You can verify the same for all the sink connectors as well.
Generate data in the MySQL tables
You can run below command that uses our data load script to insert/update data in customers and orders table in MySQL DB. You can use your own script according to your use-case.
sudo wget https://raw.githubusercontent.com/parseablehq/blog-samples/main/debezium-kafka-cdc-pipeline/insert-update-data.sh
sudo docker cp insert-update-data.sh mysql:insert-update-data.sh
sudo docker exec -it mysql bash
chmod +x insert-update-data.sh
./insert-update-data.sh
You can use below command (in a different terminal) that uses our delete data script to delete random data from orders and customers table in MySQL DB.
sudo wget https://raw.githubusercontent.com/parseablehq/blog-samples/main/debezium-kafka-cdc-pipeline/delete-data.sh
sudo docker cp delete-data.sh mysql:delete-data.sh
sudo docker exec -it mysql bash
chmod +x delete-data.sh
./delete-data.sh
Parseable
Parseable is a powerful cloud native log analytics platform built for high speed log ingestion, query and analysis.

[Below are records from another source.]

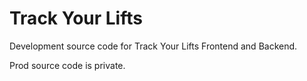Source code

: # Track Your Lifts

Development source code for Track Your Lifts Frontend and Backend.

Prod source code is private.
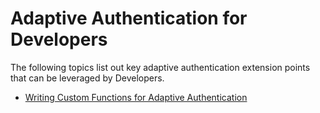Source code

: # Adaptive Authentication for Developers

The following topics list out key adaptive authentication extension
points that can be leveraged by Developers.

-   [Writing Custom Functions for Adaptive
    Authentication](../../develop/writing-custom-functions-for-adaptive-authentication)
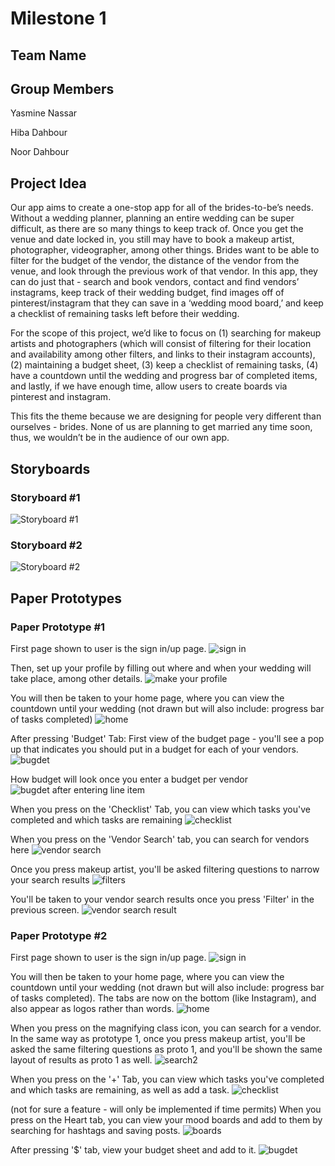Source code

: # Milestone 1

## Team Name


## Group Members
Yasmine Nassar

Hiba Dahbour

Noor Dahbour

## Project Idea
Our app aims to create a one-stop app for all of the brides-to-be’s needs. Without a wedding planner, planning an entire wedding can be super difficult, as there are so many things to keep track of. Once you get the venue and date locked in, you still may have to book a makeup artist, photographer, videographer, among other things. Brides want to be able to filter for the budget of the vendor, the distance of the vendor from the venue, and look through the previous work of that vendor. In this app, they can do just that - search and book vendors, contact and find vendors’ instagrams, keep track of their wedding budget, find images off of pinterest/instagram that they can save in a ‘wedding mood board,’ and keep a checklist of remaining tasks left before their wedding.

For the scope of this project, we’d like to focus on (1) searching for makeup artists and photographers (which will consist of filtering for their location and availability among other filters, and links to their instagram accounts), (2) maintaining a budget sheet, (3) keep a checklist of remaining tasks, (4) have a countdown until the wedding and progress bar of completed items, and lastly, if we have enough time, allow users to create boards via pinterest and instagram.

This fits the theme because we are designing for people very different than ourselves - brides. None of us are planning to get married any time soon, thus, we wouldn’t be in the audience of our own app.
 

## Storyboards

### Storyboard #1
![Storyboard #1](story1.jpeg)


### Storyboard #2
![Storyboard #2](story2.jpeg)

## Paper Prototypes

### Paper Prototype #1

First page shown to user is the sign in/up page.
![sign in](signin.jpg)


Then, set up your profile by filling out where and when your wedding will take place, among other details.
![make your profile](profile.jpg)


You will then be taken to your home page, where you can view the countdown until your wedding (not
drawn but will also include: progress bar of tasks completed)
![home](home.jpg)


After pressing 'Budget' Tab:
First view of the budget page - you'll see a pop up that indicates you should
put in a budget for each of your vendors. 
![bugdet](budget.jpg)


How budget will look once you enter a budget per vendor 
![bugdet after entering line item](budget2.jpg)


When you press on the 'Checklist' Tab, you can view which tasks you've completed
and which tasks are remaining 
![checklist](check1.jpg)

When you press on the 'Vendor Search' tab, you can search for vendors here
![vendor search](vendors.jpg)


Once you press makeup artist, you'll be asked filtering questions to narrow your
search results
![filters](filters.jpg)

You'll be taken to your vendor search results once you press 'Filter' in the
previous screen.
![vendor search result](searchresult.jpg)



### Paper Prototype #2

First page shown to user is the sign in/up page.
![sign in](signin.jpg)


You will then be taken to your home page, where you can view the countdown until your wedding (not
drawn but will also include: progress bar of tasks completed). The tabs are now
on the bottom (like Instagram), and also appear as logos rather than words. 
![home](home2.jpg)


When you press on the magnifying class icon, you can search for a vendor. In the
same way as prototype 1, once you press makeup artist, you'll be asked the same
filtering questions as proto 1, and you'll be shown the same layout of results
as proto 1 as well.
![search2](search2.jpg)


When you press on the '+' Tab, you can view which tasks you've completed
and which tasks are remaining, as well as add a task. 
![checklist](check2.jpg)


(not for sure a feature - will only be implemented if time permits) When you press on the Heart tab, 
you can view your mood boards and add to them by searching for hashtags and
saving posts. 
![boards](boards.jpg)


After pressing '$' tab, view your budget sheet and add to it.
![bugdet](newbudget.jpg)

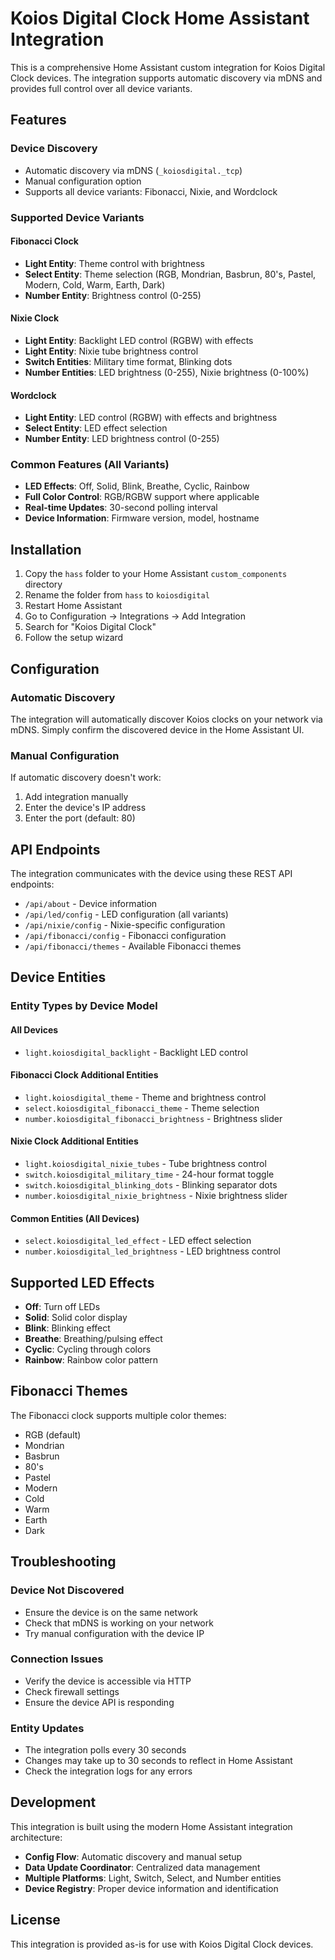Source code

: # Koios Digital Clock Home Assistant Integration

This is a comprehensive Home Assistant custom integration for Koios Digital Clock devices. The integration supports automatic discovery via mDNS and provides full control over all device variants.

## Features

### Device Discovery

- Automatic discovery via mDNS (`_koiosdigital._tcp`)
- Manual configuration option
- Supports all device variants: Fibonacci, Nixie, and Wordclock

### Supported Device Variants

#### Fibonacci Clock

- **Light Entity**: Theme control with brightness
- **Select Entity**: Theme selection (RGB, Mondrian, Basbrun, 80's, Pastel, Modern, Cold, Warm, Earth, Dark)
- **Number Entity**: Brightness control (0-255)

#### Nixie Clock

- **Light Entity**: Backlight LED control (RGBW) with effects
- **Light Entity**: Nixie tube brightness control
- **Switch Entities**: Military time format, Blinking dots
- **Number Entities**: LED brightness (0-255), Nixie brightness (0-100%)

#### Wordclock

- **Light Entity**: LED control (RGBW) with effects and brightness
- **Select Entity**: LED effect selection
- **Number Entity**: LED brightness control (0-255)

### Common Features (All Variants)

- **LED Effects**: Off, Solid, Blink, Breathe, Cyclic, Rainbow
- **Full Color Control**: RGB/RGBW support where applicable
- **Real-time Updates**: 30-second polling interval
- **Device Information**: Firmware version, model, hostname

## Installation

1. Copy the `hass` folder to your Home Assistant `custom_components` directory
2. Rename the folder from `hass` to `koiosdigital`
3. Restart Home Assistant
4. Go to Configuration → Integrations → Add Integration
5. Search for "Koios Digital Clock"
6. Follow the setup wizard

## Configuration

### Automatic Discovery

The integration will automatically discover Koios clocks on your network via mDNS. Simply confirm the discovered device in the Home Assistant UI.

### Manual Configuration

If automatic discovery doesn't work:

1. Add integration manually
2. Enter the device's IP address
3. Enter the port (default: 80)

## API Endpoints

The integration communicates with the device using these REST API endpoints:

- `/api/about` - Device information
- `/api/led/config` - LED configuration (all variants)
- `/api/nixie/config` - Nixie-specific configuration
- `/api/fibonacci/config` - Fibonacci configuration
- `/api/fibonacci/themes` - Available Fibonacci themes

## Device Entities

### Entity Types by Device Model

#### All Devices

- `light.koiosdigital_backlight` - Backlight LED control

#### Fibonacci Clock Additional Entities

- `light.koiosdigital_theme` - Theme and brightness control
- `select.koiosdigital_fibonacci_theme` - Theme selection
- `number.koiosdigital_fibonacci_brightness` - Brightness slider

#### Nixie Clock Additional Entities

- `light.koiosdigital_nixie_tubes` - Tube brightness control
- `switch.koiosdigital_military_time` - 24-hour format toggle
- `switch.koiosdigital_blinking_dots` - Blinking separator dots
- `number.koiosdigital_nixie_brightness` - Nixie brightness slider

#### Common Entities (All Devices)

- `select.koiosdigital_led_effect` - LED effect selection
- `number.koiosdigital_led_brightness` - LED brightness control

## Supported LED Effects

- **Off**: Turn off LEDs
- **Solid**: Solid color display
- **Blink**: Blinking effect
- **Breathe**: Breathing/pulsing effect
- **Cyclic**: Cycling through colors
- **Rainbow**: Rainbow color pattern

## Fibonacci Themes

The Fibonacci clock supports multiple color themes:

- RGB (default)
- Mondrian
- Basbrun
- 80's
- Pastel
- Modern
- Cold
- Warm
- Earth
- Dark

## Troubleshooting

### Device Not Discovered

- Ensure the device is on the same network
- Check that mDNS is working on your network
- Try manual configuration with the device IP

### Connection Issues

- Verify the device is accessible via HTTP
- Check firewall settings
- Ensure the device API is responding

### Entity Updates

- The integration polls every 30 seconds
- Changes may take up to 30 seconds to reflect in Home Assistant
- Check the integration logs for any errors

## Development

This integration is built using the modern Home Assistant integration architecture:

- **Config Flow**: Automatic discovery and manual setup
- **Data Update Coordinator**: Centralized data management
- **Multiple Platforms**: Light, Switch, Select, and Number entities
- **Device Registry**: Proper device information and identification

## License

This integration is provided as-is for use with Koios Digital Clock devices.
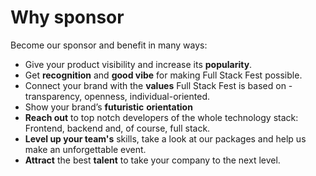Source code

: # Why sponsor

Become our sponsor and benefit in many ways:

* Give your product visibility and increase its **popularity**.
* Get **recognition** and **good vibe** for making Full Stack Fest possible.
* Connect your brand with the **values** Full Stack Fest is based on - transparency, openness, individual-oriented.
* Show your brand’s **futuristic** **orientation**
* **Reach out** to top notch developers of the whole technology stack: Frontend, backend and, of course, full stack.
* **Level up your team's** skills, take a look at our packages and help us make an unforgettable event.
* **Attract** the best **talent** to take your company to the next level.

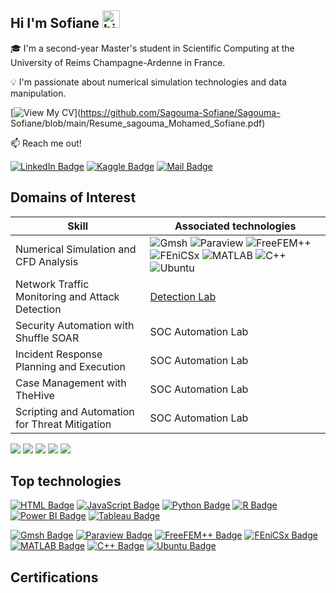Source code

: ## Hi I'm Sofiane <img src="https://user-images.githubusercontent.com/1303154/88677602-1635ba80-d120-11ea-84d8-d263ba5fc3c0.gif" width="28px" height="28px" alt="hi">

🎓 I'm a second-year Master's student in Scientific Computing at the University of Reims Champagne-Ardenne in France.

💡 I'm passionate about numerical simulation technologies and data manipulation.

[![View My CV](https://img.shields.io/badge/-View%20My%20CV-blue?style=for-the-badge)](https://github.com/Sagouma-Sofiane/Sagouma- Sofiane/blob/main/Resume_sagouma_Mohamed_Sofiane.pdf)

:mailbox: Reach me out!

[![LinkedIn Badge](https://img.shields.io/badge/-LinkedIn-0e76a8?style=flat&labelColor=0e76a8&logo=linkedin&logoColor=white)](https://www.linkedin.com/in/sofiane-sagouma/)
[![Kaggle Badge](https://img.shields.io/badge/-Kaggle-20BEFF?style=flat&logo=kaggle&logoColor=white)](https://www.kaggle.com/mesofianeyou)
[![Mail Badge](https://img.shields.io/badge/-Gmail-c0392b?style=flat&labelColor=c0392b&logo=gmail&logoColor=white)](mailto:sofiane.sagouma.mt@gmail.com)


## Domains of Interest


| Skill                                         | Associated technologies         |
|-----------------------------------------------|---------------------------------|
| Numerical Simulation and CFD Analysis                             | ![Gmsh](https://img.shields.io/badge/-Gmsh-005C99?style=for-the-badge&labelColor=black&logoColor=white) ![Paraview](https://img.shields.io/badge/-Paraview-5277AE?style=for-the-badge&labelColor=black&logo=paraview&logoColor=white) ![FreeFEM++](https://img.shields.io/badge/-FreeFEM++-0088CC?style=for-the-badge&labelColor=black&logo=freefem&logoColor=white) ![FEniCSx](https://img.shields.io/badge/-FEniCSx-DC143C?style=for-the-badge&labelColor=black&logo=fenics&logoColor=white) ![MATLAB](https://img.shields.io/badge/-MATLAB-0076A8?style=for-the-badge&labelColor=black&logo=mathworks&logoColor=white) ![C++](https://img.shields.io/badge/-C%2B%2B-00599C?style=for-the-badge&labelColor=black&logo=c%2B%2B&logoColor=white) ![Ubuntu](https://img.shields.io/badge/-Ubuntu-E95420?style=for-the-badge&labelColor=black&logo=ubuntu&logoColor=white) |
| Network Traffic Monitoring and Attack Detection | [Detection Lab](https://google.com) |
| Security Automation with Shuffle SOAR         | SOC Automation Lab               |
| Incident Response Planning and Execution      | SOC Automation Lab               |
| Case Management with TheHive                  | SOC Automation Lab               |
| Scripting and Automation for Threat Mitigation | SOC Automation Lab               |



<div>
    <img src="https://img.shields.io/badge/-Data Manipulation-1679A7?&style=for-the-badge&logo=Wireshark&logoColor=white" />
    <img src="https://img.shields.io/badge/-Numerical Simulation-EF3B2D?&style=for-the-badge&logo=Suricata&logoColor=white" />
    <img src="https://img.shields.io/badge/-High Performance Computing-777BB4?&style=for-the-badge&logo=Zeek&logoColor=white" />
    <img src="https://img.shields.io/badge/-Machine%20Learning-4CAF50?&style=for-the-badge&logo=Zeek&logoColor=white" />
    <img src="https://img.shields.io/badge/-CFD%20Analysis-FFA500?&style=for-the-badge&logo=Zeek&logoColor=white" />
</div>

## Top technologies

[![HTML Badge](https://img.shields.io/badge/-HTML-E34F26?style=for-the-badge&labelColor=black&logo=html5&logoColor=white)](#)
[![JavaScript Badge](https://img.shields.io/badge/-JavaScript-F0DB4F?style=for-the-badge&labelColor=black&logo=javascript&logoColor=F0DB4F)](#)
[![Python Badge](https://img.shields.io/badge/-Python-3776AB?style=for-the-badge&labelColor=black&logo=python&logoColor=white)](#)
[![R Badge](https://img.shields.io/badge/-R-276DC3?style=for-the-badge&labelColor=black&logo=r&logoColor=white)](#)
[![Power BI Badge](https://img.shields.io/badge/-Power%20BI-F2C811?style=for-the-badge&labelColor=black&logo=power-bi&logoColor=white)](#)
[![Tableau Badge](https://img.shields.io/badge/-Tableau-E97627?style=for-the-badge&labelColor=black&logo=tableau&logoColor=white)](#)

[![Gmsh Badge](https://img.shields.io/badge/-Gmsh-005C99?style=for-the-badge&labelColor=black&logoColor=white)](#)
[![Paraview Badge](https://img.shields.io/badge/-Paraview-5277AE?style=for-the-badge&labelColor=black&logo=paraview&logoColor=white)](#)
[![FreeFEM++ Badge](https://img.shields.io/badge/-FreeFEM++-0088CC?style=for-the-badge&labelColor=black&logo=freefem&logoColor=white)](#)
[![FEniCSx Badge](https://img.shields.io/badge/-FEniCSx-DC143C?style=for-the-badge&labelColor=black&logo=fenics&logoColor=white)](#)
[![MATLAB Badge](https://img.shields.io/badge/-MATLAB-0076A8?style=for-the-badge&labelColor=black&logo=mathworks&logoColor=white)](#)
[![C++ Badge](https://img.shields.io/badge/-C%2B%2B-00599C?style=for-the-badge&labelColor=black&logo=c%2B%2B&logoColor=white)](#)
[![Ubuntu Badge](https://img.shields.io/badge/-Ubuntu-E95420?style=for-the-badge&labelColor=black&logo=ubuntu&logoColor=white)](#)

## Certifications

Developer-Centric Design: simple setup, leverage cloud’s elasticity scale with log volume growth
SQL-Based Query Engine: built in console offering powerful SQL based querying and analytics capabilities for streamlined and efficient data analysis
Native S3 Support: native S3 interface, providing cost-effective and scalable data storage solution
Open Data Format: utilizes parquet format for deep analysis, ensuring flexibility and eliminating vendor lock-in
Open Telemetry Support: first class open telemetry support, facilitating seamless data collection and monitoring
Pluggable Integrations: Extremely pluggable with integrations with all popular log agents, Grafana, Kafka and more
With the above setup completed, Parseable console can be accessed at http://localhost:8000 using username as admin
and password as admin
.
Log Explore and Query
Once logged in, you will see 5 streams on the landing page. You can navigate to each of the stream and see the log event for all inserts/updates/deletes in all the tables used in the MySQL DB. You can apply filters and search for a particular log event to view the changes, save the queries and do lot more to enhance your debugging experience with the events.
Dashboards for Analytics
Parseable has in built dashboard features which allow you to visualise the log data and perform better analytics. For this use-case, you can use Parseable dashboards to
perform the real-time analytics
audit logs for all the record level changes in the tables along with the schema changes happening in the database
fraud detection
You can import the dashboard we created for this demostration for your reference. First, download the reference dashboard by running below command -
sudo wget 'https://raw.githubusercontent.com/parseablehq/blog-samples/main/debezium-kafka-cdc-pipeline/Audit Logs Dashboard.json' \
'https://raw.githubusercontent.com/parseablehq/blog-samples/main/debezium-kafka-cdc-pipeline/Ordering Dashboard.json'
In order to do so, navigate to the Dashboards
tab from the left sidebar and you will find an option to Import Dashboard
. Browse to the path where you downloaded the dasboard json files and import the dashboards.
Conclusion
In this tutorial, you are able to successfully build a CDC pipeline that captures changes from MySQL, streams them through Kafka, and ingests them into Parseable. This setup provides real-time data synchronization, opening up a world of possibilities for data analysis and system integration.